### [Exercise]
Repeat the lines below exactly as written, please, from the line with "# Class: CreateSchema" to the line with "### create()", both lines included, and no others.

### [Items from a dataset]
::::

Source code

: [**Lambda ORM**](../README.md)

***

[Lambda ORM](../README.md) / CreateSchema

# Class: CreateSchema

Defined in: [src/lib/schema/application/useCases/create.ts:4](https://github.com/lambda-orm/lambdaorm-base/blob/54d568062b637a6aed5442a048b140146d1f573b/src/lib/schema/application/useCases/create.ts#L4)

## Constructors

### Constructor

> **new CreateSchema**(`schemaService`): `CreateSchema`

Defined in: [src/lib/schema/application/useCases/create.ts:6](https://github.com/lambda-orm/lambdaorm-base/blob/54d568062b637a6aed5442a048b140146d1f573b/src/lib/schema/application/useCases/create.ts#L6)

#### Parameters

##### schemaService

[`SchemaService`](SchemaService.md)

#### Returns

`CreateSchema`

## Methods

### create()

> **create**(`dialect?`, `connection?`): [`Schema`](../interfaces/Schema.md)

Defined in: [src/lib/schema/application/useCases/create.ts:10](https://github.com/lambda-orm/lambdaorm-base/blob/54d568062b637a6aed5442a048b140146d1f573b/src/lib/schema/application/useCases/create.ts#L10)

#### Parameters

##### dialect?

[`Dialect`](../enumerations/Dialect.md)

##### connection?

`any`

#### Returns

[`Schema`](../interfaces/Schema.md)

::::

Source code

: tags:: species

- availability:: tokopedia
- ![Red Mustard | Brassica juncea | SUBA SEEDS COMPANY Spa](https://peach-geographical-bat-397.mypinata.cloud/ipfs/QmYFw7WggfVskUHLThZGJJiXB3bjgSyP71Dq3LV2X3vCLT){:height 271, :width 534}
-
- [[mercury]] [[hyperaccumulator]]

::::

### [Result for this exercise]
# Class: CreateSchema

Defined in: [src/lib/schema/application/useCases/create.ts:4](https://github.com/lambda-orm/lambdaorm-base/blob/54d568062b637a6aed5442a048b140146d1f573b/src/lib/schema/application/useCases/create.ts#L4)

## Constructors

### Constructor

> **new CreateSchema**(`schemaService`): `CreateSchema`

Defined in: [src/lib/schema/application/useCases/create.ts:6](https://github.com/lambda-orm/lambdaorm-base/blob/54d568062b637a6aed5442a048b140146d1f573b/src/lib/schema/application/useCases/create.ts#L6)

#### Parameters

##### schemaService

[`SchemaService`](SchemaService.md)

#### Returns

`CreateSchema`

## Methods

### create()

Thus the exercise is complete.